Jesus seemed to be most comfortable in the presence of ordinary people. At the party at Matthew’s house attended by “many tax collectors and other disreputable sinners” (Matthew 9:10), Jesus was in the mix. At the wedding in Cana, where He changed the water into wine, Jesus was quite comfortable, at first, not wanting to set Himself apart by performing a miracle because His time had not yet come, except that His mother insisted. Even then, He played it down. Only the servants and the disciples knew about the miracle. That’s when it was said of Him, “No one needed to tell him about human nature, for he knew what was in each person’s heart” (John 2:25). Jesus understood people better than they understood themselves.
Thus Jesus would have had plenty to say to the folks at Johnny’s Cafe because he understood them. He knew what was in their hearts, but He did not fight His way in. He left a trail of clues for them to follow, should they have an interest in knowing more. So, did Jesus carry on small talk with the people around Him? I don’t know why not. Nothing He said or did would have prevented it, indeed, it seems more like Him to blend in than to stick out like the religious teachers of the day. They set themselves apart by their robes, their phylacteries and their holy talk.

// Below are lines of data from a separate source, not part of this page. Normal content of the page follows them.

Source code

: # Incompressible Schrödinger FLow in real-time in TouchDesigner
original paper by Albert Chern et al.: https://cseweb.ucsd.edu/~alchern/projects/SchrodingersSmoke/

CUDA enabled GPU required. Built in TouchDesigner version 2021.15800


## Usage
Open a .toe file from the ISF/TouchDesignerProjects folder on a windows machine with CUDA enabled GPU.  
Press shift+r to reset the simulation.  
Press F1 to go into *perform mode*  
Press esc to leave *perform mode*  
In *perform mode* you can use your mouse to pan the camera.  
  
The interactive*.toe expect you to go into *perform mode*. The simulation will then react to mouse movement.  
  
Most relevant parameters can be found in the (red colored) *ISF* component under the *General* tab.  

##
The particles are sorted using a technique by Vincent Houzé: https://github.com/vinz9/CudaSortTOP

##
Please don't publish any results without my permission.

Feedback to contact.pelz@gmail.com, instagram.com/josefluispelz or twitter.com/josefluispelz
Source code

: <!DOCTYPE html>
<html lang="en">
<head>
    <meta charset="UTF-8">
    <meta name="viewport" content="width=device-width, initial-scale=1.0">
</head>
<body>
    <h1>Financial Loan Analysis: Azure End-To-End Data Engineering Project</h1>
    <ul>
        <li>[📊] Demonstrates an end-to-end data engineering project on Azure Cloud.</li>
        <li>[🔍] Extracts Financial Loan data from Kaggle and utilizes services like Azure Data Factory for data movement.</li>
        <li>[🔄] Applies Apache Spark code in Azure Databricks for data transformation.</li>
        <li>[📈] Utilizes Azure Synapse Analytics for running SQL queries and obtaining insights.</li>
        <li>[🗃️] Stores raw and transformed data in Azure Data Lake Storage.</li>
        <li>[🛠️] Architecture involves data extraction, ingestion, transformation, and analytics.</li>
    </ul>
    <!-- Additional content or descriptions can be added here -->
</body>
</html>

Jesus walked and talked among the disciples and the people. He commented on what they saw as they passed by. He told stories; maybe even a few jokes. He might have been a little hard to find in the crowd that surrounded Him.
If our faith doesn’t translate to anything meaningful outside our isolated circle of Christian friends, then it doesn’t mean anything anywhere, including on the “inside” where we think we all know what we mean. Johnny’s Cafe (or wherever we meet the world), is an excellent proving ground for our faith.